Items from a dataset:

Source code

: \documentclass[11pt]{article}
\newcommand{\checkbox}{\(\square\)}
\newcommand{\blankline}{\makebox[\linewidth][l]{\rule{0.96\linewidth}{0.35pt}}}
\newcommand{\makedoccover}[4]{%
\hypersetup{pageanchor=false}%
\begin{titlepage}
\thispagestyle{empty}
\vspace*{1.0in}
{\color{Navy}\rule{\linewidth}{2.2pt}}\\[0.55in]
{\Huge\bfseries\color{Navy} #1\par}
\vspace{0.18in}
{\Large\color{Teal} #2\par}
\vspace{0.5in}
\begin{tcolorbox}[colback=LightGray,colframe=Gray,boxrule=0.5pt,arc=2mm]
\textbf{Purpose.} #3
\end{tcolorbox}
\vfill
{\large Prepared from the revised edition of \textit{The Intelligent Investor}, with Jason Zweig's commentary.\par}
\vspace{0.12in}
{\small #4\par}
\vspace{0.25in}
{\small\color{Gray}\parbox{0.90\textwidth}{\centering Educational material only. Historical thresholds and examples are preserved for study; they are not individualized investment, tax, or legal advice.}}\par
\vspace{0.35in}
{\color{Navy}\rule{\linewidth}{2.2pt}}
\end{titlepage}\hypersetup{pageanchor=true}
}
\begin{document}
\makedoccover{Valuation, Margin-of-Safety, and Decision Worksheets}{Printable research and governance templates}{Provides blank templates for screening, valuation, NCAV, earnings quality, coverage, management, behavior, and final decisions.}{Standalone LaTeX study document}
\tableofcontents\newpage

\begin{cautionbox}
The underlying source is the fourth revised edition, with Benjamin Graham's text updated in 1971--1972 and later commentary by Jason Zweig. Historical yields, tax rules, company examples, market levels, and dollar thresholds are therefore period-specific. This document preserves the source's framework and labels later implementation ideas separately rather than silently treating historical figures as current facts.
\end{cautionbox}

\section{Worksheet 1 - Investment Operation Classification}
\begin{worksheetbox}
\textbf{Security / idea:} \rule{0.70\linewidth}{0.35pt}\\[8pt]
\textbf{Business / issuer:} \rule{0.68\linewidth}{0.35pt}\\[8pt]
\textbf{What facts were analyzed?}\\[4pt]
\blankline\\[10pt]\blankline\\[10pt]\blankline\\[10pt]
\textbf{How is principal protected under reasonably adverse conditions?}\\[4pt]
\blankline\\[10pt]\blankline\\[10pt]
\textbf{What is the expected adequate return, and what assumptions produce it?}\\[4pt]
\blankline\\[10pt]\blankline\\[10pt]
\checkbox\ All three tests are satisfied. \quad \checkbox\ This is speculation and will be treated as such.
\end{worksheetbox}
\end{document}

Work required:
Pull out every line holding "hypersetup" from the records above, and copy it.

Task response:
\hypersetup{pageanchor=false}%
\end{titlepage}\hypersetup{pageanchor=true}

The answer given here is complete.